Copy each line of the entries that includes the word "istifadə".

───── INFORMATION PROVIDED ─────

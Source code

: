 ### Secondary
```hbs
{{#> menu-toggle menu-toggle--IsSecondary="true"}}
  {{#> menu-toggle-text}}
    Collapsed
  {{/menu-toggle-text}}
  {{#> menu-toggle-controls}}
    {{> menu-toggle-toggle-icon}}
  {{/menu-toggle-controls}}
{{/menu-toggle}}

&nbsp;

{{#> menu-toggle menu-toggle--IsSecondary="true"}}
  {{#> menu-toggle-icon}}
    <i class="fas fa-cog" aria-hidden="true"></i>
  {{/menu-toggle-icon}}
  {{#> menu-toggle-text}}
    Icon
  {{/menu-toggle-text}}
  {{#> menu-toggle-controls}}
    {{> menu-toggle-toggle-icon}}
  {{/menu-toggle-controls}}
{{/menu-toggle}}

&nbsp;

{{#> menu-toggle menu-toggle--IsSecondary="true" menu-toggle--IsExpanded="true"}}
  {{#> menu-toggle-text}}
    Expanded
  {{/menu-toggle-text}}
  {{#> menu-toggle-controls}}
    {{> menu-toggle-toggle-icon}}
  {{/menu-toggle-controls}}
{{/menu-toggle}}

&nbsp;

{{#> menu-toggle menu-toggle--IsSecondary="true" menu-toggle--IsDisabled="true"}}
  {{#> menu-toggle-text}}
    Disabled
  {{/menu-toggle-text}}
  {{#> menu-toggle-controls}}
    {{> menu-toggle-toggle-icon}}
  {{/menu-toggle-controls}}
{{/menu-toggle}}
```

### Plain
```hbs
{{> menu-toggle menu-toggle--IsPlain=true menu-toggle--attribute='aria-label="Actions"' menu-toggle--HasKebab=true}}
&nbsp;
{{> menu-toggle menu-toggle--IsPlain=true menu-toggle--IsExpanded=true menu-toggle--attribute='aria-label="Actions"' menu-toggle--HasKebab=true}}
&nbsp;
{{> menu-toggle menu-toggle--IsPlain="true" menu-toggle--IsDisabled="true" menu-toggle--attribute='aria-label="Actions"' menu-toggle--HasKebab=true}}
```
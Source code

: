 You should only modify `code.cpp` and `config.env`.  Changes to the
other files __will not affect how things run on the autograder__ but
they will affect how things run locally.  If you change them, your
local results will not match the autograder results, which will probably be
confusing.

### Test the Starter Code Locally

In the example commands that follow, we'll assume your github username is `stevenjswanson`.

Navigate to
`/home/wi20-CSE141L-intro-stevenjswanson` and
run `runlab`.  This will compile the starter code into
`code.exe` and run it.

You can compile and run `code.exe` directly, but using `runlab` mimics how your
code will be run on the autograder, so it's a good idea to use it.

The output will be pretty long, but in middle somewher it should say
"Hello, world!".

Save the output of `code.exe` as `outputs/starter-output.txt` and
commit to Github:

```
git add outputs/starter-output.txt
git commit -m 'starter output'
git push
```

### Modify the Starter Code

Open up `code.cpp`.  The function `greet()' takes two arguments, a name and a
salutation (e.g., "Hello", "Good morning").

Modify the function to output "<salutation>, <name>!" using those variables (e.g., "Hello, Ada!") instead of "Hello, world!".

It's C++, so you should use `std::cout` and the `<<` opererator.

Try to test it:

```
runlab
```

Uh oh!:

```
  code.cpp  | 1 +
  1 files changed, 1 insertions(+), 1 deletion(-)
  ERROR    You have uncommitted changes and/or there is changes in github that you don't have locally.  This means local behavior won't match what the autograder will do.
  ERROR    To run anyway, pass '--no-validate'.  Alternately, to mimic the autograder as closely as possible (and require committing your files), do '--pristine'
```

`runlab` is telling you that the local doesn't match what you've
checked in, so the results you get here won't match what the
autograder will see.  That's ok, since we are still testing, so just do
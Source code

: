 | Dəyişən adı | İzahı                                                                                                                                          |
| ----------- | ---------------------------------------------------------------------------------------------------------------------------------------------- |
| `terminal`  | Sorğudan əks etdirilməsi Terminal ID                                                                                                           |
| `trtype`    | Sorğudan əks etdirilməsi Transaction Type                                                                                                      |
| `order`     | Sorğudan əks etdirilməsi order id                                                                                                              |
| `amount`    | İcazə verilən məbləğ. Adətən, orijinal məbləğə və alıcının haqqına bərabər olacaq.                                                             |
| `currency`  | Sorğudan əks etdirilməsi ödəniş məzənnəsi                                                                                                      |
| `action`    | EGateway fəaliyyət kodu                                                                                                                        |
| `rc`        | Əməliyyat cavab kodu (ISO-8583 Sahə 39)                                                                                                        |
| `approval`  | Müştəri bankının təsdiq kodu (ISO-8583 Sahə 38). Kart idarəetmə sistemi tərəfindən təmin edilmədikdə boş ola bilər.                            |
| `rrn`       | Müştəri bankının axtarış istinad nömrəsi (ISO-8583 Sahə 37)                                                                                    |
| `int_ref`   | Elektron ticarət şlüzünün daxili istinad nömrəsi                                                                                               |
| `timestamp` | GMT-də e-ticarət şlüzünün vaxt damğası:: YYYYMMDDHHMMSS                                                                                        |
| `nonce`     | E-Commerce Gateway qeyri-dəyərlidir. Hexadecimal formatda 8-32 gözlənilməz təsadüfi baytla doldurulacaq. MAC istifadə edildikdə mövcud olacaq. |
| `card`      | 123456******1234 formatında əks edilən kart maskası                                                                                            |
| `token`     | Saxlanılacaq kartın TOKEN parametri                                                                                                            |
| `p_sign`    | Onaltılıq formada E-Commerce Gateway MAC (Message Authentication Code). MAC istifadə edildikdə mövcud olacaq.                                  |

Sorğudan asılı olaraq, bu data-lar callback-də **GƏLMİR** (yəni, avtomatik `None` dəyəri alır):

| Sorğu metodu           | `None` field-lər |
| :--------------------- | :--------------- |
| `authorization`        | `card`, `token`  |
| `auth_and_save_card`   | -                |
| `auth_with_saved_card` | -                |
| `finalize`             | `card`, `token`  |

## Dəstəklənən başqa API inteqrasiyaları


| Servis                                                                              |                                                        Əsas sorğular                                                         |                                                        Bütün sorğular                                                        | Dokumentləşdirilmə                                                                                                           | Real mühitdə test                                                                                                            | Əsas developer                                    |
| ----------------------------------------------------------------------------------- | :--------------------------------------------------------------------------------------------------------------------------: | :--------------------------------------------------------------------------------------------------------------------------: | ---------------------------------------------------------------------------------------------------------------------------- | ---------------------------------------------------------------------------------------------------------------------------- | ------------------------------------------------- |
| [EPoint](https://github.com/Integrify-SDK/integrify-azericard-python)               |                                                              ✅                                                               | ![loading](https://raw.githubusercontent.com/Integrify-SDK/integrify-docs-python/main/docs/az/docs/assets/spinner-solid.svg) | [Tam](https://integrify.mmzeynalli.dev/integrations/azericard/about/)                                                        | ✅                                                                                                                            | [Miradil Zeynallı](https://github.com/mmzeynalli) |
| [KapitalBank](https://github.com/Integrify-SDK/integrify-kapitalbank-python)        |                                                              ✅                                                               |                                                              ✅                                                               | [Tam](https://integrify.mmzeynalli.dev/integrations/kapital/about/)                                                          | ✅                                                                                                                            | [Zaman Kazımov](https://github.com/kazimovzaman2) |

─────

§ **WRITTEN REPLY**
| `nonce`     | E-Commerce Gateway qeyri-dəyərlidir. Hexadecimal formatda 8-32 gözlənilməz təsadüfi baytla doldurulacaq. MAC istifadə edildikdə mövcud olacaq. |
| `p_sign`    | Onaltılıq formada E-Commerce Gateway MAC (Message Authentication Code). MAC istifadə edildikdə mövcud olacaq.                                  |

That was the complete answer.